So, I’ve been trying to teach Algebra this year by modeling. I needed a good way to build the quadratic function model, so I started (about two weeks ago) by having the students analyze a basketball shot video. They used Logger Pro and found that vertical position vs. horizontal position made a nice curve. Like this:
But then I was lost as to how to get them to come up with the equation for the curve. They could get Logger Pro to tell them the equation, but that wouldn’t really help them. So, how can they come up with the equation when they’ve never seen one like this before?
I decided to take a different approach. We started by examining the function y=x^2 and then examining different ways to shift the function around (using Desmos). The handout I used had them graph different shifts (like shift y=x^2 up 3 units). Then I asked them to find the equation for that shift using Desmos. They had to figure out which piece of the equation to change.
Then after doing the activity (and a bunch of practice with it, making whiteboards, etc) they knew how to build a quadratic function from scratch. I think now it’s time to go back and find the equation of the original basketball shot we analyzed (BTW, I also teach these kids physics, so we’ve been studying why the ball behaves this way as well).

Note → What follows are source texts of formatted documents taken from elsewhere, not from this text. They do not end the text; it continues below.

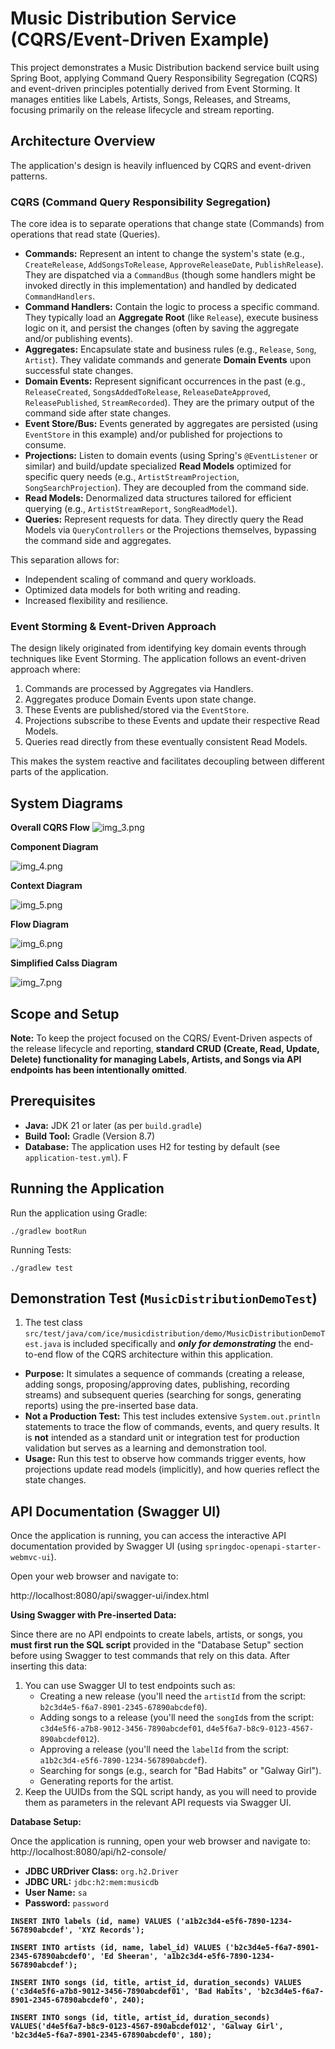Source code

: # Music Distribution Service (CQRS/Event-Driven Example)

This project demonstrates a Music Distribution backend service built using Spring Boot, applying Command Query Responsibility Segregation (CQRS) and event-driven principles potentially derived from Event Storming. It manages entities like Labels, Artists, Songs, Releases, and Streams, focusing primarily on the release lifecycle and stream reporting.

## Architecture Overview

The application's design is heavily influenced by CQRS and event-driven patterns.

### CQRS (Command Query Responsibility Segregation)

The core idea is to separate operations that change state (Commands) from operations that read state (Queries).

*   **Commands:** Represent an intent to change the system's state (e.g., `CreateRelease`, `AddSongsToRelease`, `ApproveReleaseDate`, `PublishRelease`). They are dispatched via a `CommandBus` (though some handlers might be invoked directly in this implementation) and handled by dedicated `CommandHandlers`.
*   **Command Handlers:** Contain the logic to process a specific command. They typically load an **Aggregate Root** (like `Release`), execute business logic on it, and persist the changes (often by saving the aggregate and/or publishing events).
*   **Aggregates:** Encapsulate state and business rules (e.g., `Release`, `Song`, `Artist`). They validate commands and generate **Domain Events** upon successful state changes.
*   **Domain Events:** Represent significant occurrences in the past (e.g., `ReleaseCreated`, `SongsAddedToRelease`, `ReleaseDateApproved`, `ReleasePublished`, `StreamRecorded`). They are the primary output of the command side after state changes.
*   **Event Store/Bus:** Events generated by aggregates are persisted (using `EventStore` in this example) and/or published for projections to consume.
*   **Projections:** Listen to domain events (using Spring's `@EventListener` or similar) and build/update specialized **Read Models** optimized for specific query needs (e.g., `ArtistStreamProjection`, `SongSearchProjection`). They are decoupled from the command side.
*   **Read Models:** Denormalized data structures tailored for efficient querying (e.g., `ArtistStreamReport`, `SongReadModel`).
*   **Queries:** Represent requests for data. They directly query the Read Models via `QueryControllers` or the Projections themselves, bypassing the command side and aggregates.

This separation allows for:
*   Independent scaling of command and query workloads.
*   Optimized data models for both writing and reading.
*   Increased flexibility and resilience.

### Event Storming & Event-Driven Approach

The design likely originated from identifying key domain events through techniques like Event Storming. The application follows an event-driven approach where:

1.  Commands are processed by Aggregates via Handlers.
2.  Aggregates produce Domain Events upon state change.
3.  These Events are published/stored via the `EventStore`.
4.  Projections subscribe to these Events and update their respective Read Models.
5.  Queries read directly from these eventually consistent Read Models.

This makes the system reactive and facilitates decoupling between different parts of the application.

## System Diagrams

**Overall CQRS Flow**
![img_3.png](images/img_3.png)

**Component Diagram**

![img_4.png](images/img_4.png)

**Context Diagram**

![img_5.png](images/img_5.png)

**Flow Diagram**

![img_6.png](images/img_6.png)

**Simplified Calss Diagram**

![img_7.png](images/img_7.png)

## Scope and Setup
**Note:** To keep the project focused on the CQRS/ Event-Driven aspects of the release lifecycle and reporting, **standard CRUD (Create, Read, Update, Delete) functionality for managing Labels, Artists, and Songs via API endpoints has been intentionally omitted**.

## Prerequisites

*   **Java:** JDK 21 or later (as per `build.gradle`)
*   **Build Tool:** Gradle (Version 8.7)
*   **Database:** The application uses H2 for testing by default (see `application-test.yml`).
F
## Running the Application
Run the application using Gradle:

` ./gradlew bootRun
`

Running Tests:

` ./gradlew test
`

## Demonstration Test (`MusicDistributionDemoTest`)
1. The test class `src/test/java/com/ice/musicdistribution/demo/MusicDistributionDemoTest.java` is included specifically and **_only for demonstrating_** the end-to-end flow of the CQRS architecture within this application.

*   **Purpose:** It simulates a sequence of commands (creating a release, adding songs, proposing/approving dates, publishing, recording streams) and subsequent queries (searching for songs, generating reports) using the pre-inserted base data.
*   **Not a Production Test:** This test includes extensive `System.out.println` statements to trace the flow of commands, events, and query results. It is **not** intended as a standard unit or integration test for production validation but serves as a learning and demonstration tool.
*   **Usage:** Run this test to observe how commands trigger events, how projections update read models (implicitly), and how queries reflect the state changes.

## API Documentation (Swagger UI)

Once the application is running, you can access the interactive API documentation provided by Swagger UI (using `springdoc-openapi-starter-webmvc-ui`).

Open your web browser and navigate to:

http://localhost:8080/api/swagger-ui/index.html


**Using Swagger with Pre-inserted Data:**

Since there are no API endpoints to create labels, artists, or songs, you **must first run the SQL script** provided in the "Database Setup" section before using Swagger to test commands that rely on this data. After inserting this data:

1.  You can use Swagger UI to test endpoints such as:
    *   Creating a new release (you'll need the `artistId` from the script: `b2c3d4e5-f6a7-8901-2345-67890abcdef0`).
    *   Adding songs to a release (you'll need the `songId`s from the script: `c3d4e5f6-a7b8-9012-3456-7890abcdef01`, `d4e5f6a7-b8c9-0123-4567-890abcdef012`).
    *   Approving a release (you'll need the `labelId` from the script: `a1b2c3d4-e5f6-7890-1234-567890abcdef`).
    *   Searching for songs (e.g., search for "Bad Habits" or "Galway Girl").
    *   Generating reports for the artist.
2.  Keep the UUIDs from the SQL script handy, as you will need to provide them as parameters in the relevant API requests via Swagger UI.


**Database Setup:**

Once the application is running, open your web browser and navigate to:
http://localhost:8080/api/h2-console/

*   **JDBC URDriver Class:** `org.h2.Driver`
*   **JDBC URL:** `jdbc:h2:mem:musicdb`
*   **User Name:** `sa`
*   **Password:** `password`

**`INSERT INTO labels (id, name) VALUES ('a1b2c3d4-e5f6-7890-1234-567890abcdef', 'XYZ Records'); `**

**`INSERT INTO artists (id, name, label_id) VALUES ('b2c3d4e5-f6a7-8901-2345-67890abcdef0', 'Ed Sheeran', 'a1b2c3d4-e5f6-7890-1234-567890abcdef');  `**

**`INSERT INTO songs (id, title, artist_id, duration_seconds) VALUES ('c3d4e5f6-a7b8-9012-3456-7890abcdef01', 'Bad Habits', 'b2c3d4e5-f6a7-8901-2345-67890abcdef0', 240); `**

**`INSERT INTO songs (id, title, artist_id, duration_seconds) VALUES('d4e5f6a7-b8c9-0123-4567-890abcdef012', 'Galway Girl', 'b2c3d4e5-f6a7-8901-2345-67890abcdef0', 180); `**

When I started writing this blog post, it was going to be about a failure to stick to teaching with modeling. As I typed it though, I realized that this was still a modeling unit. The kids recognize that the shape of the basketball graph is a symmetrical curve. We just didn’t have the appropriate skills yet to write the equation for the curve. Now we do, so it’s time to complete the model. I’ll let you know how it goes!